### Record extracts ###
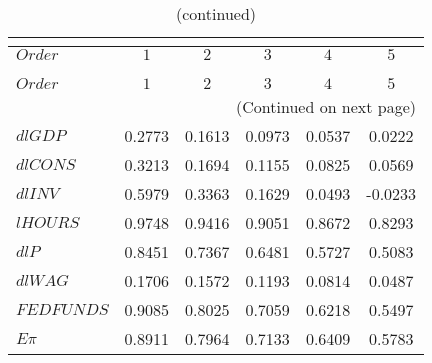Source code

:  
\begin{center}
\begin{longtable}{lccccc} 
\caption{COEFFICIENTS OF AUTOCORRELATION}\\
 \label{Table:th_autocorr_matrix}\\
\toprule 
$Order       $	 & 	 $         1$	 & 	 $         2$	 & 	 $         3$	 & 	 $         4$	 & 	 $         5$\\
\midrule \endfirsthead 
\caption{(continued)}\\
 \toprule \\ 
$Order       $	 & 	 $         1$	 & 	 $         2$	 & 	 $         3$	 & 	 $         4$	 & 	 $         5$\\
\midrule \endhead 
\midrule \multicolumn{6}{r}{(Continued on next page)} \\ \bottomrule \endfoot 
\bottomrule \endlastfoot 
${dlGDP}     $	 & 	    0.2773	 & 	    0.1613	 & 	    0.0973	 & 	    0.0537	 & 	    0.0222 \\ 
${dlCONS}    $	 & 	    0.3213	 & 	    0.1694	 & 	    0.1155	 & 	    0.0825	 & 	    0.0569 \\ 
${dlINV}     $	 & 	    0.5979	 & 	    0.3363	 & 	    0.1629	 & 	    0.0493	 & 	   -0.0233 \\ 
${lHOURS}    $	 & 	    0.9748	 & 	    0.9416	 & 	    0.9051	 & 	    0.8672	 & 	    0.8293 \\ 
${dlP}       $	 & 	    0.8451	 & 	    0.7367	 & 	    0.6481	 & 	    0.5727	 & 	    0.5083 \\ 
${dlWAG}     $	 & 	    0.1706	 & 	    0.1572	 & 	    0.1193	 & 	    0.0814	 & 	    0.0487 \\ 
${FEDFUNDS}  $	 & 	    0.9085	 & 	    0.8025	 & 	    0.7059	 & 	    0.6218	 & 	    0.5497 \\ 
${E\pi}      $	 & 	    0.8911	 & 	    0.7964	 & 	    0.7133	 & 	    0.6409	 & 	    0.5783 \\ 
\end{longtable}
 \end{center}
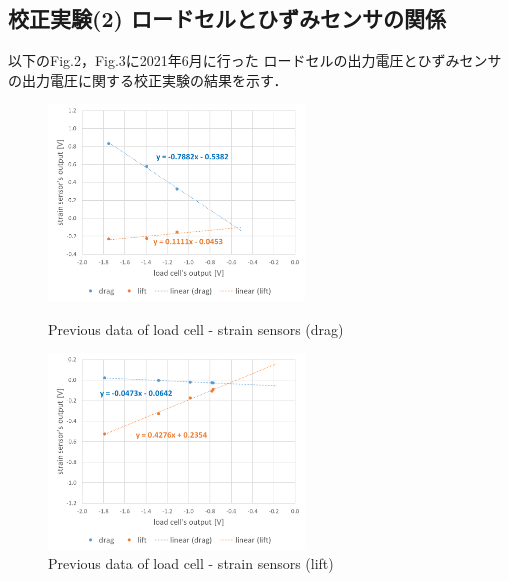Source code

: \documentclass[twocolumn,a4j]{jsarticle}
\begin{document}
\newpage

\subsection{校正実験(2) ロードセルとひずみセンサの関係}
以下のFig.2，Fig.3に2021年6月に行った
ロードセルの出力電圧とひずみセンサの出力電圧に関する校正実験の結果を示す．

\begin{figure}[htbp]
    \footnotesize
    \begin{center}
        \includegraphics[width=68mm]{../images/graph_21119_drag_previous.png}
        \caption{Previous data of load cell - strain sensors (drag)}
        \includegraphics[width=68mm]{../images/graph_21119_lift_previous.png}
        \caption{Previous data of load cell - strain sensors (lift)}
    \end{center}
\end{figure}

\newpage
\end{document}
###
### The problem
Above are the records; report each line in them that includes the word "sensors".

### Written response
        \caption{Previous data of load cell - strain sensors (drag)}
        \caption{Previous data of load cell - strain sensors (lift)}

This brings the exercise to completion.